ある夜、ローがいつものようにやってきてゾロと立ち話をした。ビル風と海からの北風が吹き付ける路地に立つローが、コートを靡かせながらいつものようにレジ袋を手渡してきた。「コンビニで美味そうだったから」とローが小さく言葉を落とした。ゾロはそうかと応える。じゃあな、とローが言い、ゾロがまたな、と返す。灯りの乏しい歩道の上で、いつものやりとりをして別れた。
官舎の部屋に戻って袋を覗くと、中にはホットコーヒーと板チョコが一枚入っていた。甘いものは好きではないと伝えたことはなかったから、ローは良かれと思って入れたのだろうと思った。捨てるのも忍びなく、食べもしないまま放っておいたのだが、数ヶ月が経ってから、それがドイツの製菓店で販売されているチョコレートであることがわかった。教えたのはサンジだ。フランスでの修行経験があるサンジは、それを本国で見たのだという。「懐かしいぜ」とサンジが嬉しそうに言わなければ、ゾロは今でも、ローが渡してきたチョコレートがコンビニで買えるものだと信じていたに違いなかった。

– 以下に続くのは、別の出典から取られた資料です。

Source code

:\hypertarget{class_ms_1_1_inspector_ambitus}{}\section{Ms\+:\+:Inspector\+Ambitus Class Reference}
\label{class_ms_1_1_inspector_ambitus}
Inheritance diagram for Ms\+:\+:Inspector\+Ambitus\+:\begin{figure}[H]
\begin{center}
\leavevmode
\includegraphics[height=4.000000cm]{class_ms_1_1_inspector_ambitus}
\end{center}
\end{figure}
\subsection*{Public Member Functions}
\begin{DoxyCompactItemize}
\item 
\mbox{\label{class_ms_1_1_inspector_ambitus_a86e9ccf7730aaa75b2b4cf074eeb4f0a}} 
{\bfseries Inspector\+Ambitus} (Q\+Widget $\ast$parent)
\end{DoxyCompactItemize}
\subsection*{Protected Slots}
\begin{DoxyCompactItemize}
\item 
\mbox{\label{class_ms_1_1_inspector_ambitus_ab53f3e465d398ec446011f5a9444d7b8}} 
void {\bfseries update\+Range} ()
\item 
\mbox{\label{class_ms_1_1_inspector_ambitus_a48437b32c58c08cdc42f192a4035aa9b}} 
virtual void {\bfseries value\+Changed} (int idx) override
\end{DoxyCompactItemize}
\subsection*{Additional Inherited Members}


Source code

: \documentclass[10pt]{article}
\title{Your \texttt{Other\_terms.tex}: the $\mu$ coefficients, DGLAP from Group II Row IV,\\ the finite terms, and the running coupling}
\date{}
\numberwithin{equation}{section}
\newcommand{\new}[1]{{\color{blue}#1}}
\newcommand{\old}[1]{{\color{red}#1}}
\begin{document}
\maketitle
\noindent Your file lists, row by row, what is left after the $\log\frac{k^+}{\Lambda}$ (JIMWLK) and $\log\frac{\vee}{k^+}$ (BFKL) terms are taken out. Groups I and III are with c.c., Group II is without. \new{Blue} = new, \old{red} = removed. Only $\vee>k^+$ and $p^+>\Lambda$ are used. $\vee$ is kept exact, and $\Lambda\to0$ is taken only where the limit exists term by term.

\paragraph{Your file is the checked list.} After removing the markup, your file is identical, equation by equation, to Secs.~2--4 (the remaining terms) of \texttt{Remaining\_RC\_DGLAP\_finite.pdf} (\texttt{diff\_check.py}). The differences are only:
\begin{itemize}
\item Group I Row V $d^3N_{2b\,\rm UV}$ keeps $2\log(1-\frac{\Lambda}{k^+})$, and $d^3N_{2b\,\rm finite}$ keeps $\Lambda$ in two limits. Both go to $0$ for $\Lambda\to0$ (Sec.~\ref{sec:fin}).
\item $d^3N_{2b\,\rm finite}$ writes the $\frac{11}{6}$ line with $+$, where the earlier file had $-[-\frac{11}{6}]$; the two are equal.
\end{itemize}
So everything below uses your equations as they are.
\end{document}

ローは時々、ゾロに対してそういうことをした。真意を伝えるための手段にすぎないはずの行為を、まるでそれ自体が目的であるかのように動く。ゾロは、このローの悪癖が苦手だった。ただでさえ察しの悪い自分を相手に、手段と目的の境界を曖昧にされて煙に巻かれたら、ローの本心には気づけない。ローは我は強いくせに真意を隠したがる男だった。その性格を面倒だと切って捨てることもできたが、真意を汲んでやりたいと思う程度には、ゾロはローのことが大事だった。
あの寒かった夜が、バレンタインデーだったかどうかさえゾロには記憶にない。だがローのことだから、当日か、あるいは前後の日であったのだろうと思う。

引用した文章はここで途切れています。